Look through the data below for the line with "a web server", and transcribe it exactly together with each line after it up to and including the line with "A possible memory". Give nothing else.
· · · ·
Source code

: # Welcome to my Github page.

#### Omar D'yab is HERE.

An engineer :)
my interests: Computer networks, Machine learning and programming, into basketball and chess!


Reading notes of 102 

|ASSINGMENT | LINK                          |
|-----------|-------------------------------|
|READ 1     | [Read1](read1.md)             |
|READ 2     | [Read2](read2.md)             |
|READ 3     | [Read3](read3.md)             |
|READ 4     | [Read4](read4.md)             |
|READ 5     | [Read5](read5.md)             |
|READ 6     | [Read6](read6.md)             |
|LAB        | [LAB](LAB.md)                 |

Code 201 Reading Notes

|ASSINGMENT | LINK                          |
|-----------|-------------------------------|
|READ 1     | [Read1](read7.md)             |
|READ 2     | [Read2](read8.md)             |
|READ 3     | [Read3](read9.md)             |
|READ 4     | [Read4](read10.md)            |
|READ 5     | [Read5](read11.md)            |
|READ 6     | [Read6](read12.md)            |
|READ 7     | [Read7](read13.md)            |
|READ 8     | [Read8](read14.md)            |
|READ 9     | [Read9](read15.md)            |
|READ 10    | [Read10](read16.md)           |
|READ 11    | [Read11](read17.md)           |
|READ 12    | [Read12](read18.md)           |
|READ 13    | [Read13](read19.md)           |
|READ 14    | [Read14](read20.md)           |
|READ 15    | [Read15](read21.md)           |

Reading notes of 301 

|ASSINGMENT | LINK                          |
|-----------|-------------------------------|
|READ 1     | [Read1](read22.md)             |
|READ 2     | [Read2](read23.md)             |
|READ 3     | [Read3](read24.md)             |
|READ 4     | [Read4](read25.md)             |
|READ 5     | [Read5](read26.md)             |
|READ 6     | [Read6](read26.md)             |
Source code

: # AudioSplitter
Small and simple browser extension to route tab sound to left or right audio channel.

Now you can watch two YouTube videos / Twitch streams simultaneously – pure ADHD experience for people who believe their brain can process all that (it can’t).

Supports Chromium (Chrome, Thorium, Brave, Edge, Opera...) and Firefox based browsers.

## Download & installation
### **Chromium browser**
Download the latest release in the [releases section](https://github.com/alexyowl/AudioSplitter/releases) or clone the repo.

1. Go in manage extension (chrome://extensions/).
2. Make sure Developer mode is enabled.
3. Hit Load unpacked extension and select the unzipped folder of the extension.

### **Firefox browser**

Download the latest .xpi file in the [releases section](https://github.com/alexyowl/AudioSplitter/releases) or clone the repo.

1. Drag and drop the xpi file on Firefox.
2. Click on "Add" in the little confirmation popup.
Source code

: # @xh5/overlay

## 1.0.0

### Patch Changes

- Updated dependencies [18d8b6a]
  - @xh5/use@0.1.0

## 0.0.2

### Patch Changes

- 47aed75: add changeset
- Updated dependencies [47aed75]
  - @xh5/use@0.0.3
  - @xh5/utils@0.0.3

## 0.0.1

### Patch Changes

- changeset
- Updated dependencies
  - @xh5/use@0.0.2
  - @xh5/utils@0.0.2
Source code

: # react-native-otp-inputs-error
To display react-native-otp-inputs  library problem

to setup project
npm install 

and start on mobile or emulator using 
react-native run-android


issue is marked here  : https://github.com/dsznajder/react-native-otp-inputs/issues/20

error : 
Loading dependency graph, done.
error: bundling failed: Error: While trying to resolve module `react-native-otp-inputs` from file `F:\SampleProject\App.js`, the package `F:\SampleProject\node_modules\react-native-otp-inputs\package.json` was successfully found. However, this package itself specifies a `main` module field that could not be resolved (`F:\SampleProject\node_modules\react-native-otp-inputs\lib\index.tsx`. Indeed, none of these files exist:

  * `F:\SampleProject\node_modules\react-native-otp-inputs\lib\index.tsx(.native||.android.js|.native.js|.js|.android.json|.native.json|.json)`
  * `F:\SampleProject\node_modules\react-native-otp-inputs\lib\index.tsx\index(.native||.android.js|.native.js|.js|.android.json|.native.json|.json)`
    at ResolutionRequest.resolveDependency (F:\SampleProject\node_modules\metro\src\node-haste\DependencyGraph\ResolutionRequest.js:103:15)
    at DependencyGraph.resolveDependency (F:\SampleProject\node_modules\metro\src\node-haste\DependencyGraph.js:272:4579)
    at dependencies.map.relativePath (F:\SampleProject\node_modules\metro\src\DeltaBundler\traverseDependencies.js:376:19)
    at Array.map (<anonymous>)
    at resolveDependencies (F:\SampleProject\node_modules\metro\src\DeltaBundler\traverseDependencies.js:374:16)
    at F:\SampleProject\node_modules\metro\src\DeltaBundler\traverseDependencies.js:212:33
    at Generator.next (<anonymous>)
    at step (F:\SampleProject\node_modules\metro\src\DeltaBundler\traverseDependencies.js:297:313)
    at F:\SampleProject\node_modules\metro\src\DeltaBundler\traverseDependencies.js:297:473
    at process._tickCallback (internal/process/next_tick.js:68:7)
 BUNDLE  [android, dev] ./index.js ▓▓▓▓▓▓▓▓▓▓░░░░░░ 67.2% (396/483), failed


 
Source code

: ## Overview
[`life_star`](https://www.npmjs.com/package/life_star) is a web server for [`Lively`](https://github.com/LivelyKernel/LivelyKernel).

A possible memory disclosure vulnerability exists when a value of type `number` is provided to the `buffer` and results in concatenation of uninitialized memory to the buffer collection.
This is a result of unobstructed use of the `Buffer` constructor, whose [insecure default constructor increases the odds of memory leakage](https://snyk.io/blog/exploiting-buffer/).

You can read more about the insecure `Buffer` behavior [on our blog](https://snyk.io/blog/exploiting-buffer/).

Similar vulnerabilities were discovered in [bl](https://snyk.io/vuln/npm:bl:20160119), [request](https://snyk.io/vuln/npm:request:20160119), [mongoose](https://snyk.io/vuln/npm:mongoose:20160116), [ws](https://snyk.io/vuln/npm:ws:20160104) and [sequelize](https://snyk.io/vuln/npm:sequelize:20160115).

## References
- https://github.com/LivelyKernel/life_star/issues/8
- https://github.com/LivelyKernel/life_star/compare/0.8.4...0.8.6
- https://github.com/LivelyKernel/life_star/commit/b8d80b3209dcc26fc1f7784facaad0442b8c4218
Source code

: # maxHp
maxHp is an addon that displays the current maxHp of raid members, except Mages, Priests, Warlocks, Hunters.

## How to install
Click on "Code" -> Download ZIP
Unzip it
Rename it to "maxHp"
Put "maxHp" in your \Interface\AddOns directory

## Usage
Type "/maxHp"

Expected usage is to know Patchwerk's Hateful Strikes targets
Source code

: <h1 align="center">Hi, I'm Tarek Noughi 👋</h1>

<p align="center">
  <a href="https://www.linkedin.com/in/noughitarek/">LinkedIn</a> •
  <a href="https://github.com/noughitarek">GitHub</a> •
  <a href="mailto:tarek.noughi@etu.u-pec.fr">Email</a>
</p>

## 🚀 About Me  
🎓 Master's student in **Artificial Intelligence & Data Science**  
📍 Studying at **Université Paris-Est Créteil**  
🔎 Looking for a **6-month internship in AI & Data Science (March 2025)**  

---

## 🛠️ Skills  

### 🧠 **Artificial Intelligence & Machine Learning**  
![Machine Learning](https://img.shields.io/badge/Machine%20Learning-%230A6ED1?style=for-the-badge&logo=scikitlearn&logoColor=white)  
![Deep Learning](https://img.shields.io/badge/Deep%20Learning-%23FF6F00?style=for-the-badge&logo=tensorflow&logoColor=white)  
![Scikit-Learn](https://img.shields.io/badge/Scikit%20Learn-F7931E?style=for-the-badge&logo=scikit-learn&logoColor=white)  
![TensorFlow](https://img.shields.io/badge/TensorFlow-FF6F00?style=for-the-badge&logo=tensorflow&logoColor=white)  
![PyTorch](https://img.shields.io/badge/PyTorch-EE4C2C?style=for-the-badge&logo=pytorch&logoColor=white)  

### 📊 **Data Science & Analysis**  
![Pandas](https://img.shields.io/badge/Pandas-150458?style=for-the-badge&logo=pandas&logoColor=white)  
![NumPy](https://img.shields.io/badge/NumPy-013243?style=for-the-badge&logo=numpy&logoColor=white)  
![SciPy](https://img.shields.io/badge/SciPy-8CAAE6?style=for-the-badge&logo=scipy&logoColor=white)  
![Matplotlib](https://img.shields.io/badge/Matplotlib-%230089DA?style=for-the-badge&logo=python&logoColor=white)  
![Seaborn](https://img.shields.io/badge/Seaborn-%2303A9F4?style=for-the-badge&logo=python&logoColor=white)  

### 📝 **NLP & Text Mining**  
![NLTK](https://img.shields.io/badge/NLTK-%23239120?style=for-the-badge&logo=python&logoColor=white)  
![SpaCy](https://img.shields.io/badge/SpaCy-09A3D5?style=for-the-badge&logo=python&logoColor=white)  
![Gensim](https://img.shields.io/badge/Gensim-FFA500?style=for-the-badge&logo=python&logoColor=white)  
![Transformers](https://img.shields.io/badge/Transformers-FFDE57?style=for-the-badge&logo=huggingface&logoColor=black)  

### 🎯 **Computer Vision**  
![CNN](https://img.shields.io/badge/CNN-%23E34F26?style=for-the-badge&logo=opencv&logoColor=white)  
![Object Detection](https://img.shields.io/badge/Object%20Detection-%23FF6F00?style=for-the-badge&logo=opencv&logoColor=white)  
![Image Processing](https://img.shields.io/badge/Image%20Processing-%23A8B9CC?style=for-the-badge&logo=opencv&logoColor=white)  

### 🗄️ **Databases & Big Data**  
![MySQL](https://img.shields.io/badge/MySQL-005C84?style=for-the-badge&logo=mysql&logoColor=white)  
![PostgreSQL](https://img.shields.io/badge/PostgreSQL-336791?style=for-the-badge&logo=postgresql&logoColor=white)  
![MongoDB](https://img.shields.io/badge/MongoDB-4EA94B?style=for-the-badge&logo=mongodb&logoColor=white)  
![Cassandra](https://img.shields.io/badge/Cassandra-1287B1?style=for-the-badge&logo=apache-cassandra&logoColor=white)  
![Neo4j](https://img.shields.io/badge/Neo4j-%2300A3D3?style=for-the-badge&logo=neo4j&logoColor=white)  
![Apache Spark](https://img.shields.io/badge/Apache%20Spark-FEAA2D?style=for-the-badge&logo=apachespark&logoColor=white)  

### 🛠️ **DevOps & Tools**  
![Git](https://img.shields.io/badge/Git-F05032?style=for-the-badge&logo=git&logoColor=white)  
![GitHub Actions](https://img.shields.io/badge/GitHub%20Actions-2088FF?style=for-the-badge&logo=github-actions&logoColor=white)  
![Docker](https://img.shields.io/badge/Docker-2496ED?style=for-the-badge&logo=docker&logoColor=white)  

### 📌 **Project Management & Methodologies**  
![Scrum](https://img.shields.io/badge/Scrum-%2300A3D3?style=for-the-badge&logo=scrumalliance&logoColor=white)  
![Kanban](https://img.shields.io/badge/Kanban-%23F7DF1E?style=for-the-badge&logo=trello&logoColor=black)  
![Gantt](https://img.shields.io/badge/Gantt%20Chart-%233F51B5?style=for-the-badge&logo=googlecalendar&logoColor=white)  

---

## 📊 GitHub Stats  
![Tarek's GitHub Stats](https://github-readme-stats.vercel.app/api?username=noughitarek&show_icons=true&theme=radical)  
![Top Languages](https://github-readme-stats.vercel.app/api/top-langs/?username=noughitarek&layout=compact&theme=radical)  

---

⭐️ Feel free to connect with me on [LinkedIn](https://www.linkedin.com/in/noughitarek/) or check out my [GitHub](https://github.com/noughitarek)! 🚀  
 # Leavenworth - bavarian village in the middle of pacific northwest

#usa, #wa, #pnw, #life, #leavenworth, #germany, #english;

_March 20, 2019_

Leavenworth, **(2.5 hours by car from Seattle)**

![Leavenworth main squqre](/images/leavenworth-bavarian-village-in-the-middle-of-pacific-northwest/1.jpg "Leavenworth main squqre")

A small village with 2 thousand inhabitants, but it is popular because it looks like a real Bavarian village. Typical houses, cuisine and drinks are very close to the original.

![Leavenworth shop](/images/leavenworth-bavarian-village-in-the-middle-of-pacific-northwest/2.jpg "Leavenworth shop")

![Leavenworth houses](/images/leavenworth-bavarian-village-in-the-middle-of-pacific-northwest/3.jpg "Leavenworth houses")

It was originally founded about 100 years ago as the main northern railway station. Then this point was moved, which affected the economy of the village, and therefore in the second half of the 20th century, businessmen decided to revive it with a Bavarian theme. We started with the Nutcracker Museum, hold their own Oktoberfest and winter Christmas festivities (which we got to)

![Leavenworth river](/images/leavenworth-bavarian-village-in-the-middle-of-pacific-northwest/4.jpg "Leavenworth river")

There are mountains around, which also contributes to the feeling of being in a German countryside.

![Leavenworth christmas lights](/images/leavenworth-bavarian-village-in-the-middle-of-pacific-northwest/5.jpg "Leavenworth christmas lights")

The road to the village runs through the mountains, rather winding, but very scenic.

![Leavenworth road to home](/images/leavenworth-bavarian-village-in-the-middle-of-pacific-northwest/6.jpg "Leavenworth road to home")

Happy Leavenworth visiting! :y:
· · · ·
* Written answer:
[`life_star`](https://www.npmjs.com/package/life_star) is a web server for [`Lively`](https://github.com/LivelyKernel/LivelyKernel).

A possible memory disclosure vulnerability exists when a value of type `number` is provided to the `buffer` and results in concatenation of uninitialized memory to the buffer collection.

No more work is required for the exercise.